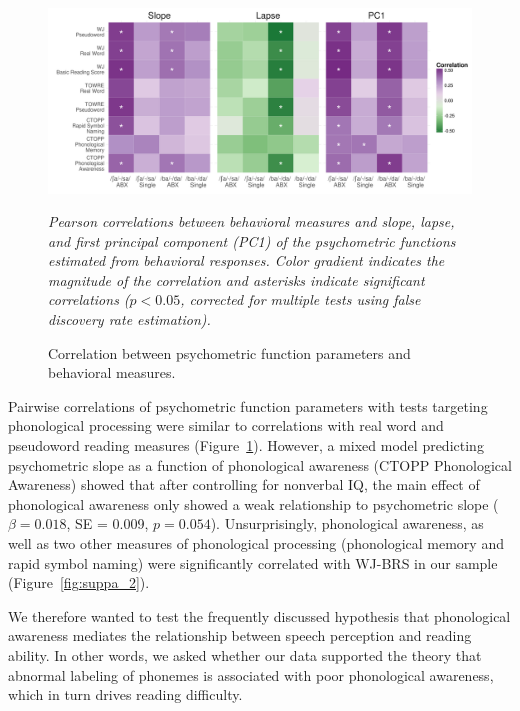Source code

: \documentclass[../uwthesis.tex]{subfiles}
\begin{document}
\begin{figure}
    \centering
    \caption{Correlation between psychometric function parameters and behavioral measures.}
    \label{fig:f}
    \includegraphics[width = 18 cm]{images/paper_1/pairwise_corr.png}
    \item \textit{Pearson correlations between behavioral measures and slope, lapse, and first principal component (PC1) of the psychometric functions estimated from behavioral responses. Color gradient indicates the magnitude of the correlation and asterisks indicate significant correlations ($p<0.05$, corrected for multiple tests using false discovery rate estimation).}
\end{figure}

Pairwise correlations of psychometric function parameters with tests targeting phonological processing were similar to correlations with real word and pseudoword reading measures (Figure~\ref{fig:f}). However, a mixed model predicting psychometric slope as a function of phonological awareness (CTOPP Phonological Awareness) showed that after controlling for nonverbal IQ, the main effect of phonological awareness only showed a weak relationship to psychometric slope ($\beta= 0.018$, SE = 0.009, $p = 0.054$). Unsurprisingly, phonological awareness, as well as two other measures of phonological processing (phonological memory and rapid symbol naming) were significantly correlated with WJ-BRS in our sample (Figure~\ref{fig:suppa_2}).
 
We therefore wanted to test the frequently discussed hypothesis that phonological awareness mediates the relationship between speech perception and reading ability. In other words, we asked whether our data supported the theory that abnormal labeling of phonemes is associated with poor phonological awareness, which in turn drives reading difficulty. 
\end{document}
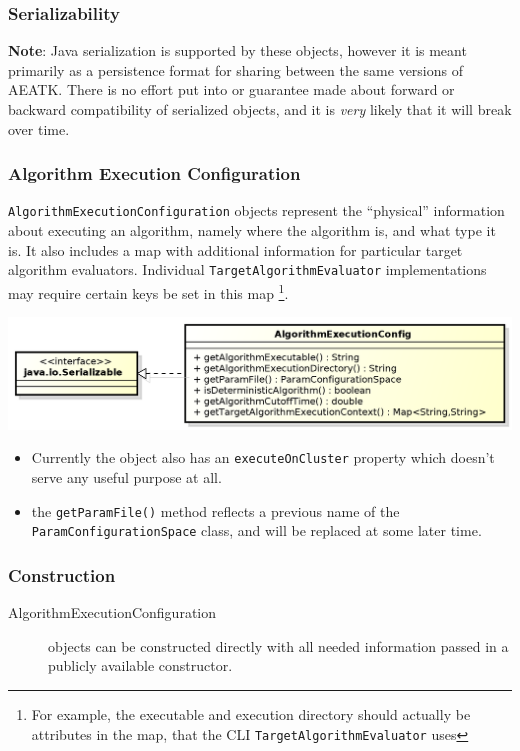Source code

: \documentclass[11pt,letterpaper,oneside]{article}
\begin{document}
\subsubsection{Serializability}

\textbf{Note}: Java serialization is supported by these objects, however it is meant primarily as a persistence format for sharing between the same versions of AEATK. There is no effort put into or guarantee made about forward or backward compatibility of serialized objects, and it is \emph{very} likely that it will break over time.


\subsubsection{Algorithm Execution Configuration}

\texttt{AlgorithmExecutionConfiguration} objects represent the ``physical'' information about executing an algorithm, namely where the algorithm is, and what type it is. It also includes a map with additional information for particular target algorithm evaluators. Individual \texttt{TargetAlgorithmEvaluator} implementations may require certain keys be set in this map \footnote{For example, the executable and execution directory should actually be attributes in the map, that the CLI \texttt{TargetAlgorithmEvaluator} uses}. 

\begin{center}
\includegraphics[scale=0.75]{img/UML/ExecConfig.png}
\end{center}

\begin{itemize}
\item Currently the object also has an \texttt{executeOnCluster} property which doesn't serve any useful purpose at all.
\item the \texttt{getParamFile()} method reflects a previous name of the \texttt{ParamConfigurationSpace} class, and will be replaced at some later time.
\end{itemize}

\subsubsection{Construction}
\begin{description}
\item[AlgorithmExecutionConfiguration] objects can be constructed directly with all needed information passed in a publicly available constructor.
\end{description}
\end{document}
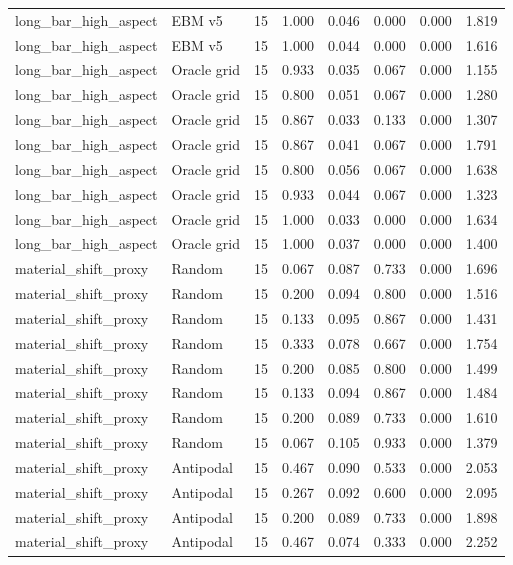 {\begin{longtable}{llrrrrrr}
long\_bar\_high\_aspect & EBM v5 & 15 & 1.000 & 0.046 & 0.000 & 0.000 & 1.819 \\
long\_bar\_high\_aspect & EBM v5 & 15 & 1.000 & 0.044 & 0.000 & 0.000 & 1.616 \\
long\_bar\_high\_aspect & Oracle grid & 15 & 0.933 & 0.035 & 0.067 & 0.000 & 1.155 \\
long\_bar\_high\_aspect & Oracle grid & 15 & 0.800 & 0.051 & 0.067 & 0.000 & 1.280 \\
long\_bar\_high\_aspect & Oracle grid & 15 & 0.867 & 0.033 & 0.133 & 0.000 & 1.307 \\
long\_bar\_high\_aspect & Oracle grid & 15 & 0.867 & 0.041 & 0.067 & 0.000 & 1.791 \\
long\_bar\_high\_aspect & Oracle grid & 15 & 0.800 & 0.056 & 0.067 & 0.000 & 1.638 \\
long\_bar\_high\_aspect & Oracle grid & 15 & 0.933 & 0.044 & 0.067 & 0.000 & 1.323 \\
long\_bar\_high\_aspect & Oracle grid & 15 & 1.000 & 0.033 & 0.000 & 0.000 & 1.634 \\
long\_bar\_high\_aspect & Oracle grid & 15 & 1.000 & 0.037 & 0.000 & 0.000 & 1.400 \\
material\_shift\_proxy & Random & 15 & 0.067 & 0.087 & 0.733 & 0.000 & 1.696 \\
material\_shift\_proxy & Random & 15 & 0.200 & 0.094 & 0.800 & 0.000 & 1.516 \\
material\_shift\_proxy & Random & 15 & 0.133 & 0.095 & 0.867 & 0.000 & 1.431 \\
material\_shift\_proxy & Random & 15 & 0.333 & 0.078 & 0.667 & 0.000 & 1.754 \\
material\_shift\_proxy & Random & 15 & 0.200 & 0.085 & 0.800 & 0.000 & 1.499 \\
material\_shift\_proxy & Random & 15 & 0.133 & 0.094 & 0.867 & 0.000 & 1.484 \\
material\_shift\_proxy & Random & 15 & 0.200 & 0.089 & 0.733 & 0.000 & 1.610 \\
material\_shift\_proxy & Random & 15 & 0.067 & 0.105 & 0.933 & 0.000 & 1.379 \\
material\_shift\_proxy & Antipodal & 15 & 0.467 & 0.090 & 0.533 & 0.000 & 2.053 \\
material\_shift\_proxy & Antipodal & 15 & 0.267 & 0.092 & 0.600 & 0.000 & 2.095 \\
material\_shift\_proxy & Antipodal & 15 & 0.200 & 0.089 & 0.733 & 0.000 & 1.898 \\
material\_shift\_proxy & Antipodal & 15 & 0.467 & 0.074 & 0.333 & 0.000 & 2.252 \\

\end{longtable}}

--------------------------------

**Task requirements**
Without the pictures, return the records above exactly as given.

**Output for this exercise**
Source code

: \documentclass[../uwthesis.tex]{subfiles}
\begin{document}
\begin{figure}
    \centering
    \caption{Correlation between psychometric function parameters and behavioral measures.}
    \label{fig:f}
    \includegraphics[width = 18 cm]{images/paper_1/pairwise_corr.png}
    \item \textit{Pearson correlations between behavioral measures and slope, lapse, and first principal component (PC1) of the psychometric functions estimated from behavioral responses. Color gradient indicates the magnitude of the correlation and asterisks indicate significant correlations ($p<0.05$, corrected for multiple tests using false discovery rate estimation).}
\end{figure}

Pairwise correlations of psychometric function parameters with tests targeting phonological processing were similar to correlations with real word and pseudoword reading measures (Figure~\ref{fig:f}). However, a mixed model predicting psychometric slope as a function of phonological awareness (CTOPP Phonological Awareness) showed that after controlling for nonverbal IQ, the main effect of phonological awareness only showed a weak relationship to psychometric slope ($\beta= 0.018$, SE = 0.009, $p = 0.054$). Unsurprisingly, phonological awareness, as well as two other measures of phonological processing (phonological memory and rapid symbol naming) were significantly correlated with WJ-BRS in our sample (Figure~\ref{fig:suppa_2}).
 
We therefore wanted to test the frequently discussed hypothesis that phonological awareness mediates the relationship between speech perception and reading ability. In other words, we asked whether our data supported the theory that abnormal labeling of phonemes is associated with poor phonological awareness, which in turn drives reading difficulty. 
\end{document}
Source code

: \documentclass[11pt,letterpaper,oneside]{article}
\begin{document}
\subsubsection{Serializability}

\textbf{Note}: Java serialization is supported by these objects, however it is meant primarily as a persistence format for sharing between the same versions of AEATK. There is no effort put into or guarantee made about forward or backward compatibility of serialized objects, and it is \emph{very} likely that it will break over time.


\subsubsection{Algorithm Execution Configuration}

\texttt{AlgorithmExecutionConfiguration} objects represent the ``physical'' information about executing an algorithm, namely where the algorithm is, and what type it is. It also includes a map with additional information for particular target algorithm evaluators. Individual \texttt{TargetAlgorithmEvaluator} implementations may require certain keys be set in this map \footnote{For example, the executable and execution directory should actually be attributes in the map, that the CLI \texttt{TargetAlgorithmEvaluator} uses}. 

\begin{center}
\includegraphics[scale=0.75]{img/UML/ExecConfig.png}
\end{center}

\begin{itemize}
\item Currently the object also has an \texttt{executeOnCluster} property which doesn't serve any useful purpose at all.
\item the \texttt{getParamFile()} method reflects a previous name of the \texttt{ParamConfigurationSpace} class, and will be replaced at some later time.
\end{itemize}

\subsubsection{Construction}
\begin{description}
\item[AlgorithmExecutionConfiguration] objects can be constructed directly with all needed information passed in a publicly available constructor.
\end{description}
\end{document}
 {\begin{longtable}{llrrrrrr}
long\_bar\_high\_aspect & EBM v5 & 15 & 1.000 & 0.046 & 0.000 & 0.000 & 1.819 \\
long\_bar\_high\_aspect & EBM v5 & 15 & 1.000 & 0.044 & 0.000 & 0.000 & 1.616 \\
long\_bar\_high\_aspect & Oracle grid & 15 & 0.933 & 0.035 & 0.067 & 0.000 & 1.155 \\
long\_bar\_high\_aspect & Oracle grid & 15 & 0.800 & 0.051 & 0.067 & 0.000 & 1.280 \\
long\_bar\_high\_aspect & Oracle grid & 15 & 0.867 & 0.033 & 0.133 & 0.000 & 1.307 \\
long\_bar\_high\_aspect & Oracle grid & 15 & 0.867 & 0.041 & 0.067 & 0.000 & 1.791 \\
long\_bar\_high\_aspect & Oracle grid & 15 & 0.800 & 0.056 & 0.067 & 0.000 & 1.638 \\
long\_bar\_high\_aspect & Oracle grid & 15 & 0.933 & 0.044 & 0.067 & 0.000 & 1.323 \\
long\_bar\_high\_aspect & Oracle grid & 15 & 1.000 & 0.033 & 0.000 & 0.000 & 1.634 \\
long\_bar\_high\_aspect & Oracle grid & 15 & 1.000 & 0.037 & 0.000 & 0.000 & 1.400 \\
material\_shift\_proxy & Random & 15 & 0.067 & 0.087 & 0.733 & 0.000 & 1.696 \\
material\_shift\_proxy & Random & 15 & 0.200 & 0.094 & 0.800 & 0.000 & 1.516 \\
material\_shift\_proxy & Random & 15 & 0.133 & 0.095 & 0.867 & 0.000 & 1.431 \\
material\_shift\_proxy & Random & 15 & 0.333 & 0.078 & 0.667 & 0.000 & 1.754 \\
material\_shift\_proxy & Random & 15 & 0.200 & 0.085 & 0.800 & 0.000 & 1.499 \\
material\_shift\_proxy & Random & 15 & 0.133 & 0.094 & 0.867 & 0.000 & 1.484 \\
material\_shift\_proxy & Random & 15 & 0.200 & 0.089 & 0.733 & 0.000 & 1.610 \\
material\_shift\_proxy & Random & 15 & 0.067 & 0.105 & 0.933 & 0.000 & 1.379 \\
material\_shift\_proxy & Antipodal & 15 & 0.467 & 0.090 & 0.533 & 0.000 & 2.053 \\
material\_shift\_proxy & Antipodal & 15 & 0.267 & 0.092 & 0.600 & 0.000 & 2.095 \\
material\_shift\_proxy & Antipodal & 15 & 0.200 & 0.089 & 0.733 & 0.000 & 1.898 \\
material\_shift\_proxy & Antipodal & 15 & 0.467 & 0.074 & 0.333 & 0.000 & 2.252 \\

\end{longtable}}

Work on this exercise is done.